*** Opening Exercise materials ***
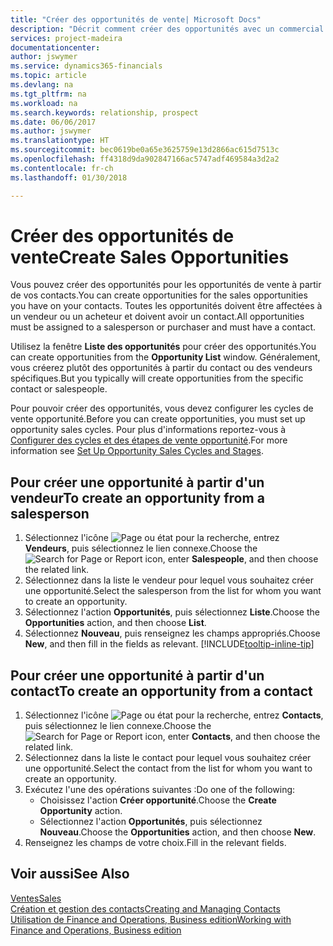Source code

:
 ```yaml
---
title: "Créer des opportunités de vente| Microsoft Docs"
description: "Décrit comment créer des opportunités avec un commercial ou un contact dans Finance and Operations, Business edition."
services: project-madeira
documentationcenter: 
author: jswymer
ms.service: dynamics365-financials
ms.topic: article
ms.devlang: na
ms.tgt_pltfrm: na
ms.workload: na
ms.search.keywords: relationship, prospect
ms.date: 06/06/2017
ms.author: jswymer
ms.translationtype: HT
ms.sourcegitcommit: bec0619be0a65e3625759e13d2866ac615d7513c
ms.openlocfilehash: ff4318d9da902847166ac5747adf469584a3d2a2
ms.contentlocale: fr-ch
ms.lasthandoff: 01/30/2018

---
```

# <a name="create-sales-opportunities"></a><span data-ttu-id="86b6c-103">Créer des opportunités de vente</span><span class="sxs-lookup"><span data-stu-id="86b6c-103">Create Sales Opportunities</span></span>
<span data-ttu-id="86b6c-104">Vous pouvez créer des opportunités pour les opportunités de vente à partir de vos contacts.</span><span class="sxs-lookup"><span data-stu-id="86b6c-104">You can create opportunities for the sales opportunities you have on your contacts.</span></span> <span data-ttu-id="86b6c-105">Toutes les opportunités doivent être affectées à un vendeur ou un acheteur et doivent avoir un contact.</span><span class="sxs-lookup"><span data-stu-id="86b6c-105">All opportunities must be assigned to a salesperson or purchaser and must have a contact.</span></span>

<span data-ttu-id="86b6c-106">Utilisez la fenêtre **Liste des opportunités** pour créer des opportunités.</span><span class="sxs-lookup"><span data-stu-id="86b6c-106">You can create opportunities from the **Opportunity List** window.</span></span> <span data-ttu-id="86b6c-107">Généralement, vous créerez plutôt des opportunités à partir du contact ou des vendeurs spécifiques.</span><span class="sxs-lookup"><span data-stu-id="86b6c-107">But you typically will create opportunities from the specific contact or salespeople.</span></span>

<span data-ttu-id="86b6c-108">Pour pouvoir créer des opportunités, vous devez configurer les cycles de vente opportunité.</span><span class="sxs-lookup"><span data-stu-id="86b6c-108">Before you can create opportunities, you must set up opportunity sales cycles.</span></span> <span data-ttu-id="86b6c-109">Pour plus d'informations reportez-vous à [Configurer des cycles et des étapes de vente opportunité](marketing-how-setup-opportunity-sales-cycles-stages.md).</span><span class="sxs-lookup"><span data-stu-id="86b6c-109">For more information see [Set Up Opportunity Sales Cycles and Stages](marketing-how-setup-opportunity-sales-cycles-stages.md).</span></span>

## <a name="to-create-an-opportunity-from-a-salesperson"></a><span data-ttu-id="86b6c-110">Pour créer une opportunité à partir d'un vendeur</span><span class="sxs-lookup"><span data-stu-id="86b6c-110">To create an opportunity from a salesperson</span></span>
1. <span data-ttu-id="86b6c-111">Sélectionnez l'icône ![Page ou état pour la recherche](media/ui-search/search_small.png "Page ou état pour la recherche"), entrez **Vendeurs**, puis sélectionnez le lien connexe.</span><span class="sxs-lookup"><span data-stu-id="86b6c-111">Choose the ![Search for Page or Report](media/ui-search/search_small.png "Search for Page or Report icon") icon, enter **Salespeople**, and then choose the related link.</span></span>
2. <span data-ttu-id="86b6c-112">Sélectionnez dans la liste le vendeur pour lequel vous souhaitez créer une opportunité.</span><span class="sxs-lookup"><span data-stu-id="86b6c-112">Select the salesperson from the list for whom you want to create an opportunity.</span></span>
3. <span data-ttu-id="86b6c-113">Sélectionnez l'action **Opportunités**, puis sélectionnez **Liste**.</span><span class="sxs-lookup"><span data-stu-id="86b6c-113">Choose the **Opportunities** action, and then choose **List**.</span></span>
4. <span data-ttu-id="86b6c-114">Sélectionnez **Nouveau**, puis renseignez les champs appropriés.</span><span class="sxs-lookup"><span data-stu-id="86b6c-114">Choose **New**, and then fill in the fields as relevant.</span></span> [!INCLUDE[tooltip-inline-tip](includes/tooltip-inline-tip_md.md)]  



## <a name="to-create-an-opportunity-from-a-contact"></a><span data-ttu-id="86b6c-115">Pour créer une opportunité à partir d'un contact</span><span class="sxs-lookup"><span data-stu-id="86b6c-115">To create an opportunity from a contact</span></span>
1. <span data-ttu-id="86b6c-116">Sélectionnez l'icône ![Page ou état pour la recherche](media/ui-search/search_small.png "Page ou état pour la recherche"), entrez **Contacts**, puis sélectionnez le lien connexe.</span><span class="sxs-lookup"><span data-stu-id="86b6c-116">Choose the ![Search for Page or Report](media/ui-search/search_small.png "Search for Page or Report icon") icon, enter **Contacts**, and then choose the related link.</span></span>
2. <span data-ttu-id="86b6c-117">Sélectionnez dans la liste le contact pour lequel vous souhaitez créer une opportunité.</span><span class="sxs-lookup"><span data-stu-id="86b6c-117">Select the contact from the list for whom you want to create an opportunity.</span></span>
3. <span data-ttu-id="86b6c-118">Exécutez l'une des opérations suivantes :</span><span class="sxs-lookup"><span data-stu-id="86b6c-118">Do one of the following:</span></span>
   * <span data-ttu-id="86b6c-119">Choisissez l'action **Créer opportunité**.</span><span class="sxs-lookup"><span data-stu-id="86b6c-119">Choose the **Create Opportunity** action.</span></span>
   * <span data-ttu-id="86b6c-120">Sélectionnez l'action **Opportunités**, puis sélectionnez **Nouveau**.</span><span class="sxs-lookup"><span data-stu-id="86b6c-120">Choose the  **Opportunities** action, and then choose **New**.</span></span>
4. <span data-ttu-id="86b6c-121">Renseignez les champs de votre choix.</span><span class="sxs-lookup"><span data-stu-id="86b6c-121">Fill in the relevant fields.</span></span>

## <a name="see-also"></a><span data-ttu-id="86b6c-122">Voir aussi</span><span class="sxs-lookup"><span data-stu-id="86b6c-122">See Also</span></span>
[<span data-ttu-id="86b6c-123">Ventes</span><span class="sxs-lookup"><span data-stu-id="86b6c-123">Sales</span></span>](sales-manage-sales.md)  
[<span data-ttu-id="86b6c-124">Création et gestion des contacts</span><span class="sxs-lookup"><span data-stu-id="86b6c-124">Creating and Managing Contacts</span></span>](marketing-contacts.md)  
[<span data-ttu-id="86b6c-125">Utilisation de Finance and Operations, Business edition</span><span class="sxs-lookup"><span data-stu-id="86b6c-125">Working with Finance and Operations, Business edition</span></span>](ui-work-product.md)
*** Closing Exercise materials ***
• _Exercise goal_:
The reply must consist of the complete listing, reproduced exactly, with no images.

• _Result below_:
Source code

:
 ```yaml
---
title: "Créer des opportunités de vente| Microsoft Docs"
description: "Décrit comment créer des opportunités avec un commercial ou un contact dans Finance and Operations, Business edition."
services: project-madeira
documentationcenter: 
author: jswymer
ms.service: dynamics365-financials
ms.topic: article
ms.devlang: na
ms.tgt_pltfrm: na
ms.workload: na
ms.search.keywords: relationship, prospect
ms.date: 06/06/2017
ms.author: jswymer
ms.translationtype: HT
ms.sourcegitcommit: bec0619be0a65e3625759e13d2866ac615d7513c
ms.openlocfilehash: ff4318d9da902847166ac5747adf469584a3d2a2
ms.contentlocale: fr-ch
ms.lasthandoff: 01/30/2018

---
```

# <a name="create-sales-opportunities"></a><span data-ttu-id="86b6c-103">Créer des opportunités de vente</span><span class="sxs-lookup"><span data-stu-id="86b6c-103">Create Sales Opportunities</span></span>
<span data-ttu-id="86b6c-104">Vous pouvez créer des opportunités pour les opportunités de vente à partir de vos contacts.</span><span class="sxs-lookup"><span data-stu-id="86b6c-104">You can create opportunities for the sales opportunities you have on your contacts.</span></span> <span data-ttu-id="86b6c-105">Toutes les opportunités doivent être affectées à un vendeur ou un acheteur et doivent avoir un contact.</span><span class="sxs-lookup"><span data-stu-id="86b6c-105">All opportunities must be assigned to a salesperson or purchaser and must have a contact.</span></span>

<span data-ttu-id="86b6c-106">Utilisez la fenêtre **Liste des opportunités** pour créer des opportunités.</span><span class="sxs-lookup"><span data-stu-id="86b6c-106">You can create opportunities from the **Opportunity List** window.</span></span> <span data-ttu-id="86b6c-107">Généralement, vous créerez plutôt des opportunités à partir du contact ou des vendeurs spécifiques.</span><span class="sxs-lookup"><span data-stu-id="86b6c-107">But you typically will create opportunities from the specific contact or salespeople.</span></span>

<span data-ttu-id="86b6c-108">Pour pouvoir créer des opportunités, vous devez configurer les cycles de vente opportunité.</span><span class="sxs-lookup"><span data-stu-id="86b6c-108">Before you can create opportunities, you must set up opportunity sales cycles.</span></span> <span data-ttu-id="86b6c-109">Pour plus d'informations reportez-vous à [Configurer des cycles et des étapes de vente opportunité](marketing-how-setup-opportunity-sales-cycles-stages.md).</span><span class="sxs-lookup"><span data-stu-id="86b6c-109">For more information see [Set Up Opportunity Sales Cycles and Stages](marketing-how-setup-opportunity-sales-cycles-stages.md).</span></span>

## <a name="to-create-an-opportunity-from-a-salesperson"></a><span data-ttu-id="86b6c-110">Pour créer une opportunité à partir d'un vendeur</span><span class="sxs-lookup"><span data-stu-id="86b6c-110">To create an opportunity from a salesperson</span></span>
1. <span data-ttu-id="86b6c-111">Sélectionnez l'icône ![Page ou état pour la recherche](media/ui-search/search_small.png "Page ou état pour la recherche"), entrez **Vendeurs**, puis sélectionnez le lien connexe.</span><span class="sxs-lookup"><span data-stu-id="86b6c-111">Choose the ![Search for Page or Report](media/ui-search/search_small.png "Search for Page or Report icon") icon, enter **Salespeople**, and then choose the related link.</span></span>
2. <span data-ttu-id="86b6c-112">Sélectionnez dans la liste le vendeur pour lequel vous souhaitez créer une opportunité.</span><span class="sxs-lookup"><span data-stu-id="86b6c-112">Select the salesperson from the list for whom you want to create an opportunity.</span></span>
3. <span data-ttu-id="86b6c-113">Sélectionnez l'action **Opportunités**, puis sélectionnez **Liste**.</span><span class="sxs-lookup"><span data-stu-id="86b6c-113">Choose the **Opportunities** action, and then choose **List**.</span></span>
4. <span data-ttu-id="86b6c-114">Sélectionnez **Nouveau**, puis renseignez les champs appropriés.</span><span class="sxs-lookup"><span data-stu-id="86b6c-114">Choose **New**, and then fill in the fields as relevant.</span></span> [!INCLUDE[tooltip-inline-tip](includes/tooltip-inline-tip_md.md)]  



## <a name="to-create-an-opportunity-from-a-contact"></a><span data-ttu-id="86b6c-115">Pour créer une opportunité à partir d'un contact</span><span class="sxs-lookup"><span data-stu-id="86b6c-115">To create an opportunity from a contact</span></span>
1. <span data-ttu-id="86b6c-116">Sélectionnez l'icône ![Page ou état pour la recherche](media/ui-search/search_small.png "Page ou état pour la recherche"), entrez **Contacts**, puis sélectionnez le lien connexe.</span><span class="sxs-lookup"><span data-stu-id="86b6c-116">Choose the ![Search for Page or Report](media/ui-search/search_small.png "Search for Page or Report icon") icon, enter **Contacts**, and then choose the related link.</span></span>
2. <span data-ttu-id="86b6c-117">Sélectionnez dans la liste le contact pour lequel vous souhaitez créer une opportunité.</span><span class="sxs-lookup"><span data-stu-id="86b6c-117">Select the contact from the list for whom you want to create an opportunity.</span></span>
3. <span data-ttu-id="86b6c-118">Exécutez l'une des opérations suivantes :</span><span class="sxs-lookup"><span data-stu-id="86b6c-118">Do one of the following:</span></span>
   * <span data-ttu-id="86b6c-119">Choisissez l'action **Créer opportunité**.</span><span class="sxs-lookup"><span data-stu-id="86b6c-119">Choose the **Create Opportunity** action.</span></span>
   * <span data-ttu-id="86b6c-120">Sélectionnez l'action **Opportunités**, puis sélectionnez **Nouveau**.</span><span class="sxs-lookup"><span data-stu-id="86b6c-120">Choose the  **Opportunities** action, and then choose **New**.</span></span>
4. <span data-ttu-id="86b6c-121">Renseignez les champs de votre choix.</span><span class="sxs-lookup"><span data-stu-id="86b6c-121">Fill in the relevant fields.</span></span>

## <a name="see-also"></a><span data-ttu-id="86b6c-122">Voir aussi</span><span class="sxs-lookup"><span data-stu-id="86b6c-122">See Also</span></span>
[<span data-ttu-id="86b6c-123">Ventes</span><span class="sxs-lookup"><span data-stu-id="86b6c-123">Sales</span></span>](sales-manage-sales.md)  
[<span data-ttu-id="86b6c-124">Création et gestion des contacts</span><span class="sxs-lookup"><span data-stu-id="86b6c-124">Creating and Managing Contacts</span></span>](marketing-contacts.md)  
[<span data-ttu-id="86b6c-125">Utilisation de Finance and Operations, Business edition</span><span class="sxs-lookup"><span data-stu-id="86b6c-125">Working with Finance and Operations, Business edition</span></span>](ui-work-product.md)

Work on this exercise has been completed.